Atrapados en el aeropuerto

Érase una vez una hermosa y tierna princesa rubia, de ojos azules, una sonrisa que encantaba a todos los jóvenes del reino, una voz melodiosa que era reconocida en todo el mundo, adoraba las naranjas y jugarle travesuras a sus estrictos tutores y a los guardias del palacio donde vivía. Un día, mientras hacia lo que más le gustaba en todo el mundo, que es cantar en su jardín junto a una fuente de chocolate, vio a lo lejos una figura humana que cargaba con un carrito de helados. Como hacia mucho calor, la princesa salió del palacio y corrió hacia el supuesto vendedor de helados; ya se imaginaba con un cono triple de nieve sabor vainilla y naranja en un dulce barquillo, era justo lo que necesitaba para refrescarse.

Inocentemente, como la linda princesa que era, se acercó al vendedor y ofreciéndole una moneda pidió el cono triple que había imaginado; pero no sabía que aquel no era un heladero común, sino un malvado villano.

—¡Caíste en mi trampa, princesa de las naranjas! —dijo el villano de cabello azul.

—¡Oh no! ¡Es el malvado Conde Helado! —gritó ella asustada.

—Así es princesa, y ahora te llevare a mi palacio, nos casaremos ¡y dominaremos el mundo! —exclamó con una risa que suponía ser malvada.

—¿En serio?

—Sí.

—Bueno… la parte de dominar el mundo suena genial, pero no pienso casarme contigo.

—¿Qué dices? ¿Por qué no? ¡Mirame! Soy muy apuesto, y esta bufanda —agitó su delicada prenda de color azul frente a la princesa— es hermosa, perfecta. Atrae a las chicas.

—A mí no —refunfuñó la rubia.

—Está bien, tú ganas niña. ¿Qué te parece esto? Vienes conmigo, nos olvidamos de la boda, y tú controlas la mitad sur del mundo mientras que yo me quedó con el norte, ¿de acuerdo?

—Muy bien Conde, me gusta esa idea.

—Entonces entra en el carrito de helados, lo acondicioné para poder transportar princesas dentro —abrió una de las laterales del carrito, dejando ver un sillón mullido de color rosa frente a una tablet instalada como televisor y una mesita con una copa de helado.

—¿Cómo metiste todo eso ahí?

—Es que también soy un mago, y no existen límites para la magia.

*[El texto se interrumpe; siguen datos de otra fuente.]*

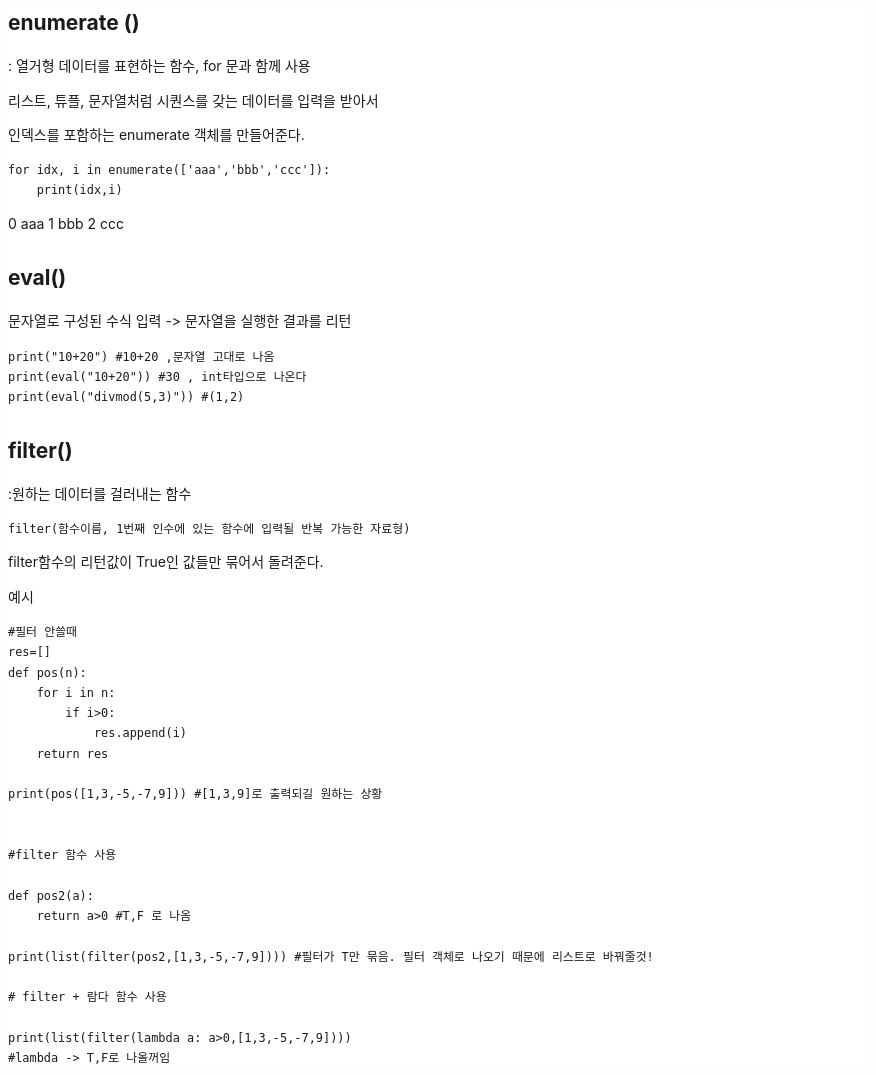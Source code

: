 

## enumerate ()

: 열거형 데이터를 표현하는 함수, for 문과 함께 사용

리스트, 튜플, 문자열처럼 시퀀스를 갖는 데이터를 입력을 받아서

인덱스를 포함하는 enumerate 객체를 만들어준다.

```
for idx, i in enumerate(['aaa','bbb','ccc']):
    print(idx,i)
```

0 aaa
1 bbb
2 ccc



## eval()

문자열로 구성된 수식 입력 -> 문자열을 실행한 결과를 리턴

```
print("10+20") #10+20 ,문자열 고대로 나옴
print(eval("10+20")) #30 , int타입으로 나온다
print(eval("divmod(5,3)")) #(1,2)
```



## filter()

:원하는 데이터를 걸러내는 함수

`filter(함수이름, 1번째 인수에 있는 함수에 입력될 반복 가능한 자료형)`

filter함수의 리턴값이 True인 값들만 묶어서 돌려준다.



예시

```
#필터 안쓸때
res=[]
def pos(n):
    for i in n:
        if i>0:
            res.append(i)
    return res

print(pos([1,3,-5,-7,9])) #[1,3,9]로 출력되길 원하는 상황


#filter 함수 사용

def pos2(a):
    return a>0 #T,F 로 나옴

print(list(filter(pos2,[1,3,-5,-7,9]))) #필터가 T만 묶음. 필터 객체로 나오기 때문에 리스트로 바꿔줄것!

# filter + 람다 함수 사용

print(list(filter(lambda a: a>0,[1,3,-5,-7,9]))) 
#lambda -> T,F로 나올꺼임

```
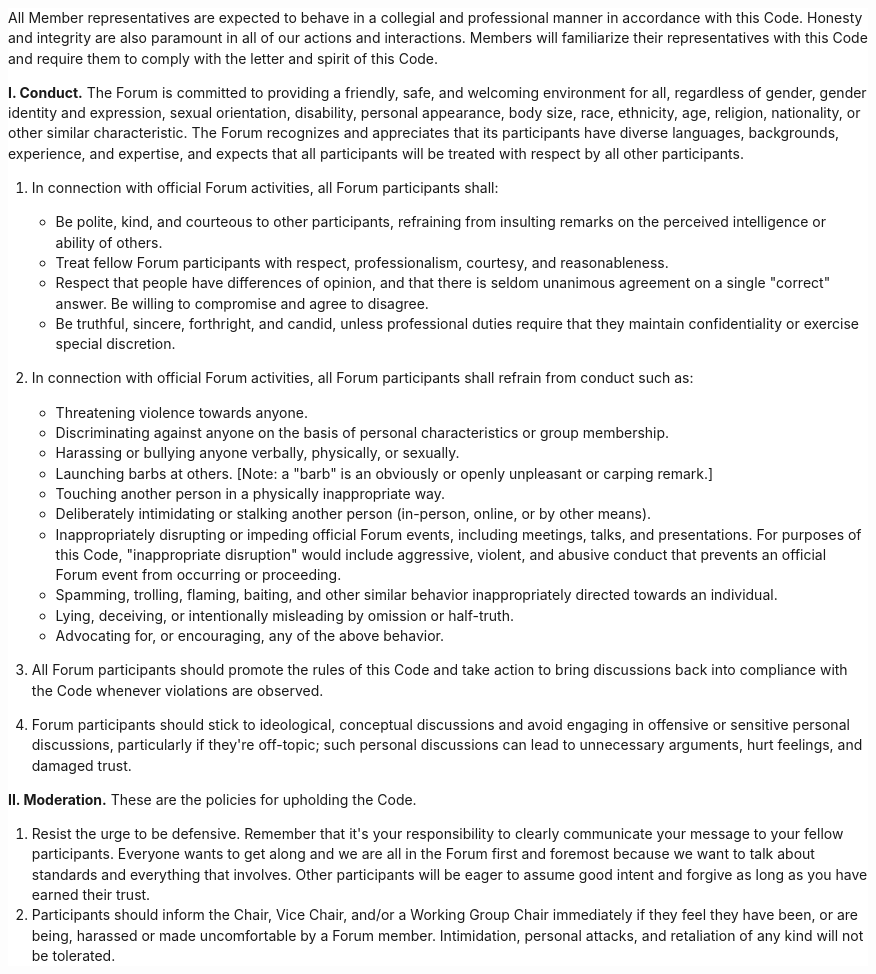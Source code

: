 All Member representatives are expected to behave in a collegial and professional manner in accordance with this Code. Honesty and integrity are also paramount in all of our actions and interactions. Members will familiarize their representatives with this Code and require them to comply with the letter and spirit of this Code.

**I. Conduct.** The Forum is committed to providing a friendly, safe, and welcoming environment for all, regardless of gender, gender identity and expression, sexual orientation, disability, personal appearance, body size, race, ethnicity, age, religion, nationality, or other similar characteristic. The Forum recognizes and appreciates that its participants have diverse languages, backgrounds, experience, and expertise, and expects that all participants will be treated with respect by all other participants.

 1. In connection with official Forum activities, all Forum participants shall:
    * Be polite, kind, and courteous to other participants, refraining from insulting remarks on the perceived intelligence or ability of others.
    * Treat fellow Forum participants with respect, professionalism, courtesy, and reasonableness.
    * Respect that people have differences of opinion, and that there is seldom unanimous agreement on a single "correct" answer. Be willing to compromise and agree to disagree.
    * Be truthful, sincere, forthright, and candid, unless professional duties require that they maintain confidentiality or exercise special discretion.

 2. In connection with official Forum activities, all Forum participants shall refrain from conduct such as:
    * Threatening violence towards anyone.
    * Discriminating against anyone on the basis of personal characteristics or group membership.
    * Harassing or bullying anyone verbally, physically, or sexually.
    * Launching barbs at others. [Note: a "barb" is an obviously or openly unpleasant or carping remark.]
    * Touching another person in a physically inappropriate way. 
    * Deliberately intimidating or stalking another person (in-person, online, or by other means).
    * Inappropriately disrupting or impeding official Forum events, including meetings, talks, and presentations. For purposes of this Code, "inappropriate disruption" would include aggressive, violent, and abusive conduct that prevents an official Forum event from occurring or proceeding.
    * Spamming, trolling, flaming, baiting, and other similar behavior inappropriately directed towards an individual.
    * Lying, deceiving, or intentionally misleading by omission or half-truth. 
    * Advocating for, or encouraging, any of the above behavior.

 3. All Forum participants should promote the rules of this Code and take action to bring discussions back into compliance with the Code whenever violations are observed.

 4. Forum participants should stick to ideological, conceptual discussions and avoid engaging in offensive or sensitive personal discussions, particularly if they're off-topic; such personal discussions can lead to unnecessary arguments, hurt feelings, and damaged trust. 

**II. Moderation.** These are the policies for upholding the Code.
 1. Resist the urge to be defensive. Remember that it's your responsibility to clearly communicate your message to your fellow participants. Everyone wants to get along and we are all in the Forum first and foremost because we want to talk about standards and everything that involves. Other participants will be eager to assume good intent and forgive as long as you have earned their trust.
 2. Participants should inform the Chair, Vice Chair, and/or a Working Group Chair immediately if they feel they have been, or are being, harassed or made uncomfortable by a Forum member. Intimidation, personal attacks, and retaliation of any kind will not be tolerated. 
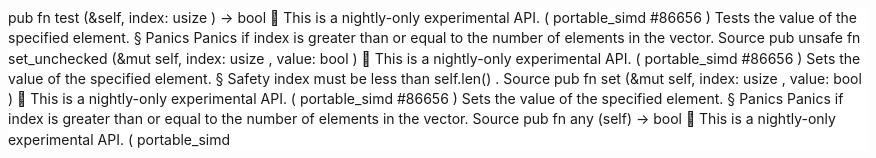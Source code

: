 pub fn
test
(&self, index:
usize
) ->
bool
🔬
This is a nightly-only experimental API. (
portable_simd
#86656
)
Tests the value of the specified element.
§
Panics
Panics if
index
is greater than or equal to the number of elements in the vector.
Source
pub unsafe fn
set_unchecked
(&mut self, index:
usize
, value:
bool
)
🔬
This is a nightly-only experimental API. (
portable_simd
#86656
)
Sets the value of the specified element.
§
Safety
index
must be less than
self.len()
.
Source
pub fn
set
(&mut self, index:
usize
, value:
bool
)
🔬
This is a nightly-only experimental API. (
portable_simd
#86656
)
Sets the value of the specified element.
§
Panics
Panics if
index
is greater than or equal to the number of elements in the vector.
Source
pub fn
any
(self) ->
bool
🔬
This is a nightly-only experimental API. (
portable_simd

Y sin decir nada más, la princesa saltó al interior del carrito de helados, se acomodó en el sillón, entró a Nico Nico Douga desde la tablet y se dispuso a comer el helado, mientras que el supuestamente malvado Conde Helado cerró el carrito y huyó corriendo tan veloz como sus piernas se lo permitían. Todo esto era visto El único que vio todo Solo una persona en todo el palacio, el fiel sirviente rubio de la princesa, vio de lejos como la princesa era raptada voluntariamente, pero por la lejanía, no pudo ver se dio cuenta que ella misma se quiso ir y pensó que fue secuestrada por el malvado Conde Helado. Alarmado por los sucesos, entró al palacio tan rápido como pudo, corrió directo al cuarto de armas. Era un lugar inmenso, lleno de toda clase de espadas, pistolas, cuchillos, martillos y armaduras. Estaba por tomar un casco de su tamaño cuando fue interrumpido.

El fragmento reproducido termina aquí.